By Nick Wetzel
This past Thursday, Snap, Inc., the parent company of the popular social media app, Snapchat, had an initial public offering on the New York Stock Exchange. According to The Wall Street Journal, the company was valued at 25 billion, making it the largest U.S. initial public offering in over two years. In the wake of this eye-popping valuation and media hype, many are asking the question, “Will Snapchat become the next Facebook?”
The short answer is, no.
From a daily-active user perspective, Snapchat has a long way to go before it becomes a serious competitor with Facebook and its subsidiary, Instagram. As of 2016, Snapchat had 158 million daily active users, while Facebook has over 1.86 billion, according to TechCrunch. Although Snapchat’s user base is growing at a faster rate than Facebook, this growth is ultimately unsustainable given that Facebook is aggressively cloning Snapchat’s most popular features. One such feature called “Stories,” which are short user-generated video montages that disappear after 24 hours, already boasts 150 million users on Instagram, the same amount of users on Snapchat’s entire platform. Snapchat will not become the next big social media app if the main features that make it unique are easily replicated on existing platforms such as Instagram and Facebook.
In addition to fewer users, Snapchat also has far less revenue, and no definitive plans to monetize its platform efficiently. As of 2016, Snap, Inc. generated 400 million in revenue, and was not profitable, according the the firm’s I.P.O. filing.
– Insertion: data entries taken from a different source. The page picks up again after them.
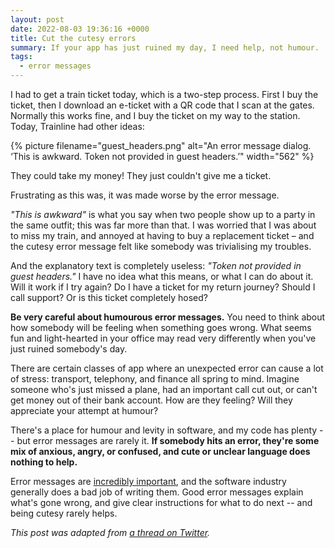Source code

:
 ```yaml
---
layout: post
date: 2022-08-03 19:36:16 +0000
title: Cut the cutesy errors
summary: If your app has just ruined my day, I need help, not humour.
tags:
  - error messages
---
```


I had to get a train ticket today, which is a two-step process.
First I buy the ticket, then I download an e-ticket with a QR code that I scan at the gates.
Normally this works fine, and I buy the ticket on my way to the station.
Today, Trainline had other ideas:

{%
  picture
  filename="guest_headers.png"
  alt="An error message dialog. ‘This is awkward. Token not provided in guest headers.’"
  width="562"
%}

They could take my money!
They just couldn't give me a ticket.

Frustrating as this was, it was made worse by the error message.

*"This is awkward"* is what you say when two people show up to a party in the same outfit; this was far more than that.
I was worried that I was about to miss my train, and annoyed at having to buy a replacement ticket – and the cutesy error message felt like somebody was trivialising my troubles.

And the explanatory text is completely useless: *"Token not provided in guest headers."*
I have no idea what this means, or what I can do about it.
Will it work if I try again?
Do I have a ticket for my return journey?
Should I call support?
Or is this ticket completely hosed?

**Be very careful about humourous error messages.**
You need to think about how somebody will be feeling when something goes wrong.
What seems fun and light-hearted in your office may read very differently when you've just ruined somebody's day.

There are certain classes of app where an unexpected error can cause a lot of stress: transport, telephony, and finance all spring to mind.
Imagine someone who's just missed a plane, had an important call cut out, or can't get money out of their bank account.
How are they feeling?
Will they appreciate your attempt at humour?

There's a place for humour and levity in software, and my code has plenty -- but error messages are rarely it.
**If somebody hits an error, they're some mix of anxious, angry, or confused, and cute or unclear language does nothing to help.**

Error messages are [incredibly important](/2020/the-importance-of-good-error-messages/), and the software industry generally does a bad job of writing them.
Good error messages explain what's gone wrong, and give clear instructions for what to do next -- and being cutesy rarely helps.

*This post was adapted from [a thread on Twitter](https://twitter.com/alexwlchan/status/1554723537562357760).*
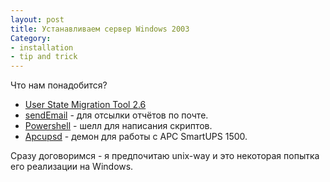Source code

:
 ```yaml
---
layout: post
title: Устанавливаем сервер Windows 2003
Category:
- installation
- tip and trick
---
```

Что нам понадобится?

* <a href="http://goo.gl/xZXau">User State Migration Tool 2.6</a>
* <a href="http://goo.gl/kssvp">sendEmail</a> - для отсылки отчётов по почте.
* <a href="http://goo.gl/lmgC">Powershell</a> - шелл для написания скриптов.
* <a href="http://goo.gl/4StQ7">Apcupsd</a> - демон для работы с APC SmartUPS 1500.

Сразу договоримся - я предпочитаю unix-way и это некоторая попытка его реализации на Windows.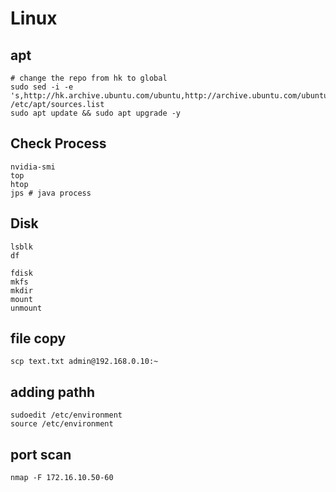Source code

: # Linux

## apt
```
# change the repo from hk to global
sudo sed -i -e 's,http://hk.archive.ubuntu.com/ubuntu,http://archive.ubuntu.com/ubuntu,g' /etc/apt/sources.list
sudo apt update && sudo apt upgrade -y
```

## Check Process
```
nvidia-smi
top
htop
jps # java process
```

## Disk 
```
lsblk
df

fdisk
mkfs
mkdir
mount
unmount
```

## file copy
```
scp text.txt admin@192.168.0.10:~
```

## adding pathh
```
sudoedit /etc/environment
source /etc/environment
```

## port scan
```
nmap -F 172.16.10.50-60
```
By comparison, Facebook, Inc. generated over $27 billion in revenue, and $10 billion in profit. Although Snapchat set a $1 billion revenue target for 2017, many analysts are skeptical that the company will be able to meet that. In a research note published the day of Snapchat’s IPO, equity research analyst James Cordwell stated that Snap’s revenue growth was “unsustainable given Snap’s unproven monetization potential, structurally lower profitability and likely challenges in materially reaccelerating user growth.” Unlike Snapchat’s rudimentary advertising platforms, Facebook has a state-of-the-art advertising platform coupled with billions of users, making it the clear choice for advertisers considering which platform to pour advertising dollars into.
One area in which Snapchat is excelling in is time-spent in app. According to App Annie metrics, Snapchat users spend 25 percent more time on the app than users on Facebook and Instagram. Part of that can be attributed to users sifting through geotags, but another part can be genuinely attributed to more engaged users. If Snapchat can develop a more advanced analytics platform and new ideas for monetization, the firm will be better positioned to compete for ad dollars with social media giant , Facebook.
There is certainly a space for Snapchat in the plethora of social media apps that dominate our smartphone screens. Snapchat allows us to connect with each other in more genuine and personal ways than other impersonal apps, like Instagram. However, given its small amount of daily active users, lack of monetization plans, and cutthroat competition in the social media space, Snapchat will not become the next Facebook.
Nick Wetzel, GSB ’19, is a finance major from Yardley, PA.